## [PROBLEM DESCRIPTION]
Leave the pictures out and restate each entry below word for word.

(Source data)
────────
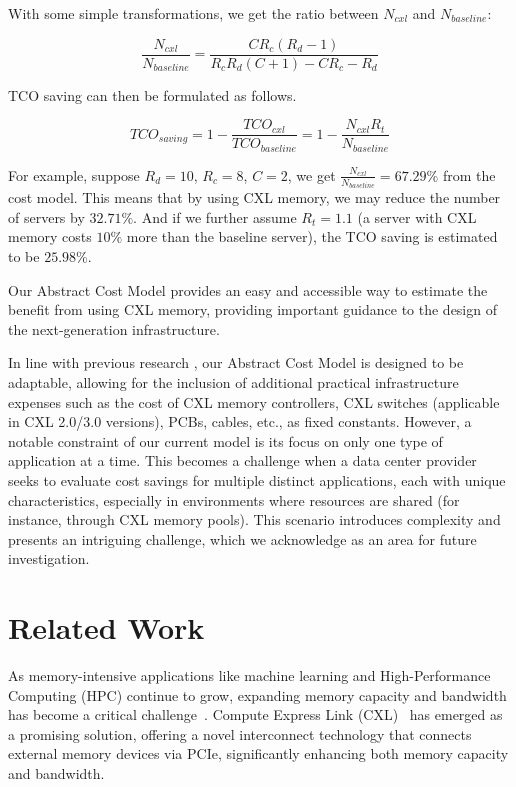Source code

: With some simple transformations, we get the ratio between $N_{cxl}$ and $N_{baseline}$: 

$$ \frac{N_{cxl}}{N_{baseline}} = \frac{CR_c(R_d - 1)}{R_cR_d(C+1) - C R_c - R_d} $$

TCO saving can then be formulated as follows.

$$
TCO_{saving}=1-\frac{TCO_{cxl}}{TCO_{baseline}}=1-\frac{N_{cxl} R_t}{N_{baseline}}
$$


For example, suppose $ R_d = 10 $, $R_c = 8 $, $ C = 2 $, we get $\frac{N_{cxl}}{N_{baseline}} = 67.29\%$ from the cost model.
This means that by using CXL memory, we may reduce the number of servers by $32.71\%$.
And if we further assume $R_t=1.1$ (a server with CXL memory costs $10\%$ more than the baseline server), the TCO saving is estimated to be $25.98\%$.

Our Abstract Cost Model provides an easy and accessible way to estimate the benefit from using CXL memory,
providing important guidance to the design of the next-generation infrastructure.

In line with previous research \cite{CXLPoolCost}, our Abstract Cost Model is designed to be adaptable, allowing for the inclusion of additional practical infrastructure expenses such as the cost of CXL memory controllers, CXL switches (applicable in CXL 2.0/3.0 versions), PCBs, cables, etc., as fixed constants. However, a notable constraint of our current model is its focus on only one type of application at a time. This becomes a challenge when a data center provider seeks to evaluate cost savings for multiple distinct applications, each with unique characteristics, especially in environments where resources are shared (for instance, through CXL memory pools). This scenario introduces complexity and presents an intriguing challenge, which we acknowledge as an area for future investigation.

\section{Related Work}

As memory-intensive applications like machine learning and High-Performance Computing (HPC) continue to grow, expanding memory capacity and bandwidth has become a critical challenge~\cite{dataintensive, FlatFlash, cxl-ssd}. Compute Express Link (CXL)~\cite{cxl, cxl_azure, cxlcentric} has emerged as a promising solution, offering a novel interconnect technology that connects external memory devices via PCIe, significantly enhancing both memory capacity and bandwidth.

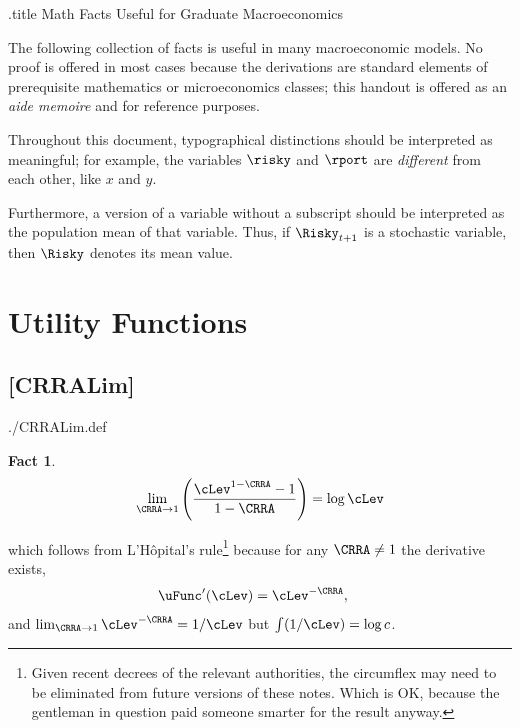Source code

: \documentclass{handout}
\newtheorem{Fact}{Fact}
\begin{document}
\large

\handoutHeader


\begin{verbatimwrite}{\jobname.title}
Math Facts Useful for Graduate Macroeconomics
\end{verbatimwrite}

\handoutNameMake 

The following collection of facts is useful in many macroeconomic
models.  No proof is offered in most cases because the derivations
are standard elements of prerequisite mathematics or microeconomics classes;
this handout is offered as an {\it aide memoire} and for reference purposes.

Throughout this document, typographical distinctions should be interpreted as 
meaningful; for example, the variables $\risky$ and $\rport$ are {\it different} from 
each other, like $x$ and $y$.

Furthermore, a version of a variable without a subscript should be interpreted as 
the population mean of that variable.  Thus, if $\Risky_{t+1}$ is a stochastic
variable, then $\Risky$ denotes its mean value.


\section{{Utility Functions}}


\hypertarget{CRRALim}{}
\subsection{{[CRRALim]}}\label{CRRALim} 

\begin{verbatimwrite}{./CRRALim.def}
\providecommand{\CRRALim}{\href{https://www.econ2.jhu.edu/people/ccarroll/public/LectureNotes/MathFacts/MathFactsList\#CRRALim}{\ensuremath{\mathtt{[CRRALim]}}}}
\end{verbatimwrite}

\begin{Fact} \label{fact:CRRALim} 
\begin{equation}
\lim_{\CRRA \rightarrow 1} \left(\frac{\cLev^{1-\CRRA}-1}{1-\CRRA}\right) = \log \cLev
\end{equation}
\end{Fact}
\noindent which follows from L'H\^{o}pital's rule\footnote{Given recent decrees of the relevant authorities, the circumflex may need to be eliminated from future versions of these notes.  Which is OK, because the gentleman in question paid someone smarter for the result anyway.}  because for any $\CRRA \neq 1$ the derivative exists,
\begin{equation}\begin{gathered}\begin{aligned}
  \uFunc^{\prime}(\cLev) & =  \cLev^{-\CRRA},
\end{aligned}\end{gathered}\end{equation}
and $\lim_{\CRRA \rightarrow 1} \cLev^{-\CRRA} = 1/\cLev$ but $\int (1/\cLev) = \log c$.
\end{document}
────────
## [THE COMPLETED TASK]
Source code

: With some simple transformations, we get the ratio between $N_{cxl}$ and $N_{baseline}$: 

$$ \frac{N_{cxl}}{N_{baseline}} = \frac{CR_c(R_d - 1)}{R_cR_d(C+1) - C R_c - R_d} $$

TCO saving can then be formulated as follows.

$$
TCO_{saving}=1-\frac{TCO_{cxl}}{TCO_{baseline}}=1-\frac{N_{cxl} R_t}{N_{baseline}}
$$


For example, suppose $ R_d = 10 $, $R_c = 8 $, $ C = 2 $, we get $\frac{N_{cxl}}{N_{baseline}} = 67.29\%$ from the cost model.
This means that by using CXL memory, we may reduce the number of servers by $32.71\%$.
And if we further assume $R_t=1.1$ (a server with CXL memory costs $10\%$ more than the baseline server), the TCO saving is estimated to be $25.98\%$.

Our Abstract Cost Model provides an easy and accessible way to estimate the benefit from using CXL memory,
providing important guidance to the design of the next-generation infrastructure.

In line with previous research \cite{CXLPoolCost}, our Abstract Cost Model is designed to be adaptable, allowing for the inclusion of additional practical infrastructure expenses such as the cost of CXL memory controllers, CXL switches (applicable in CXL 2.0/3.0 versions), PCBs, cables, etc., as fixed constants. However, a notable constraint of our current model is its focus on only one type of application at a time. This becomes a challenge when a data center provider seeks to evaluate cost savings for multiple distinct applications, each with unique characteristics, especially in environments where resources are shared (for instance, through CXL memory pools). This scenario introduces complexity and presents an intriguing challenge, which we acknowledge as an area for future investigation.

\section{Related Work}

As memory-intensive applications like machine learning and High-Performance Computing (HPC) continue to grow, expanding memory capacity and bandwidth has become a critical challenge~\cite{dataintensive, FlatFlash, cxl-ssd}. Compute Express Link (CXL)~\cite{cxl, cxl_azure, cxlcentric} has emerged as a promising solution, offering a novel interconnect technology that connects external memory devices via PCIe, significantly enhancing both memory capacity and bandwidth.

Source code

: \documentclass{handout}
\newtheorem{Fact}{Fact}
\begin{document}
\large

\handoutHeader


\begin{verbatimwrite}{\jobname.title}
Math Facts Useful for Graduate Macroeconomics
\end{verbatimwrite}

\handoutNameMake 

The following collection of facts is useful in many macroeconomic
models.  No proof is offered in most cases because the derivations
are standard elements of prerequisite mathematics or microeconomics classes;
this handout is offered as an {\it aide memoire} and for reference purposes.

Throughout this document, typographical distinctions should be interpreted as 
meaningful; for example, the variables $\risky$ and $\rport$ are {\it different} from 
each other, like $x$ and $y$.

Furthermore, a version of a variable without a subscript should be interpreted as 
the population mean of that variable.  Thus, if $\Risky_{t+1}$ is a stochastic
variable, then $\Risky$ denotes its mean value.


\section{{Utility Functions}}


\hypertarget{CRRALim}{}
\subsection{{[CRRALim]}}\label{CRRALim} 

\begin{verbatimwrite}{./CRRALim.def}
\providecommand{\CRRALim}{\href{https://www.econ2.jhu.edu/people/ccarroll/public/LectureNotes/MathFacts/MathFactsList\#CRRALim}{\ensuremath{\mathtt{[CRRALim]}}}}
\end{verbatimwrite}

\begin{Fact} \label{fact:CRRALim} 
\begin{equation}
\lim_{\CRRA \rightarrow 1} \left(\frac{\cLev^{1-\CRRA}-1}{1-\CRRA}\right) = \log \cLev
\end{equation}
\end{Fact}
\noindent which follows from L'H\^{o}pital's rule\footnote{Given recent decrees of the relevant authorities, the circumflex may need to be eliminated from future versions of these notes.  Which is OK, because the gentleman in question paid someone smarter for the result anyway.}  because for any $\CRRA \neq 1$ the derivative exists,
\begin{equation}\begin{gathered}\begin{aligned}
  \uFunc^{\prime}(\cLev) & =  \cLev^{-\CRRA},
\end{aligned}\end{gathered}\end{equation}
and $\lim_{\CRRA \rightarrow 1} \cLev^{-\CRRA} = 1/\cLev$ but $\int (1/\cLev) = \log c$.
\end{document}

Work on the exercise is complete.